Creating Pipeline Visibility for Manufacturers Working Through Dealers


Video Transcript

Okay. So you’ve got in the next year, you’re looking at your planning and this year, this year you say, I’m going to make a difference in our pipeline visibility. Good news. If you’re in e-commerce, your pipeline visibility is crystal clear. You know where somebody is coming, you know where they’re converting, and it’s great from there.

But if you’re in another type of business, a B2B type of business or even worse, where you’ve got an extended partner network where you’re selling to B to B to consumer or another business, the more layers that you see between your sales pipeline and your customer, right? Like if there are different things where you sell to a distributor and that distributor sells to a customer, you sell to a distributor that then sells to a wholesaler that then sells to a customer. Here’s where the bad news creeps in. That means you’re losing visibility in every layer in that pipeline.

So what do we do about that? One of the things that we commonly see that we can help address this problem is to use the best estimates that we can. So that we can still get some idea of pipeline velocity days to close, what are our conversion rates? Those things are incredibly helpful in understanding the ROI of marketing. Looking at your return on ad spend, understanding channel effectiveness.

One thing we commonly see with companies that have distributed sales networks, the ones that have more clear dealer or distributor agreements, the better visibility into their pipeline they see. Now, what do I mean by that? If you’ve got a sales partner that is willing to, for instance, accept or reject the lead or to make sure that when they fill out some type of sales acknowledgment, if that’s a warranty registration or a purchase order, any of that type of activity that they can report back to you gets more of that clarity into your pipeline, right? If you don’t have that information, it’s what I like to call the Valley of Shadows. You’ve got the lead up until that point, until it’s sent to a dealer or a distributor, and then it really kind of effectively vanishes until you maybe see a warranty registration or a purchase order down the line.
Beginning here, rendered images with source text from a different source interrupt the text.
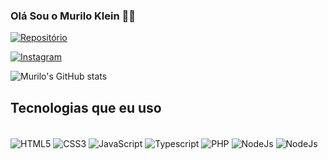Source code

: ### Olá Sou o Murilo Klein 👋🏻

[![Repositório](https://img.shields.io/badge/dev.to-0A0A0A?style=for-the-badge&logo=devdotto&logoColor=white)](whereTo)

[![Instagram](https://img.shields.io/badge/Instagram-E4405F?style=for-the-badge&logo=instagram&logoColor=white)](whereTo)

![Murilo's GitHub stats](https://github-readme-stats.vercel.app/api?username=muriloklein&show_icons=true&theme=dracula)

## Tecnologias que eu uso

<div style="display:inline_block"><br/>
    <img src="[https://img.shields.io/badge/HTML-239120?style=for-the-badge&logo=html5&logoColor=white](https://img.shields.io/badge/HTML5-E34F26?style=for-the-badge&logo=html5&logoColor=white)" alt="HTML5" align="center">
    <img src="[https://img.shields.io/badge/CSS-239120?&style=for-the-badge&logo=css3&logoColor=white](https://img.shields.io/badge/CSS3-1572B6?style=for-the-badge&logo=css3&logoColor=white)" alt="CSS3" align="center">
    <img src="https://img.shields.io/badge/JavaScript-F7DF1E?style=for-the-badge&logo=javascript&logoColor=black" alt="JavaScript" align="center">
    <img src="https://img.shields.io/badge/TypeScript-007ACC?style=for-the-badge&logo=typescript&logoColor=white" alt="Typescript" align="center">
    <img src="https://img.shields.io/badge/PHP-777BB4?style=for-the-badge&logo=php&logoColor=white" alt="PHP" align="center">
    <img src="[https://img.shields.io/badge/Node.js-43853D?style=for-the-badge&logo=node.js&logoColor=white](https://img.shields.io/badge/React-20232A?style=for-the-badge&logo=react&logoColor=61DAFB)" alt="NodeJs" align="center">
    <img src="https://img.shields.io/badge/Node.js-43853D?style=for-the-badge&logo=node.js&logoColor=white" alt="NodeJs" align="center">
</div>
But if you’ve got your dealer agreements or distributor agreements set up in such a way where you’re getting information, even after you’ve handed that lead off, that’s ideal when you’re looking at your pipeline velocity.

What are some different ways that you can potentially do that? What we’ve seen is that writing in the dealer agreements or if a manufacturer or holding company requires their companies to use the same set of software. So every distributor has to be a Salesforce customer or they all have to use X software, they all use HubSpot, whatever it might be. Having some of those type of things written into your agreements can really help you recapture that pipeline visibility.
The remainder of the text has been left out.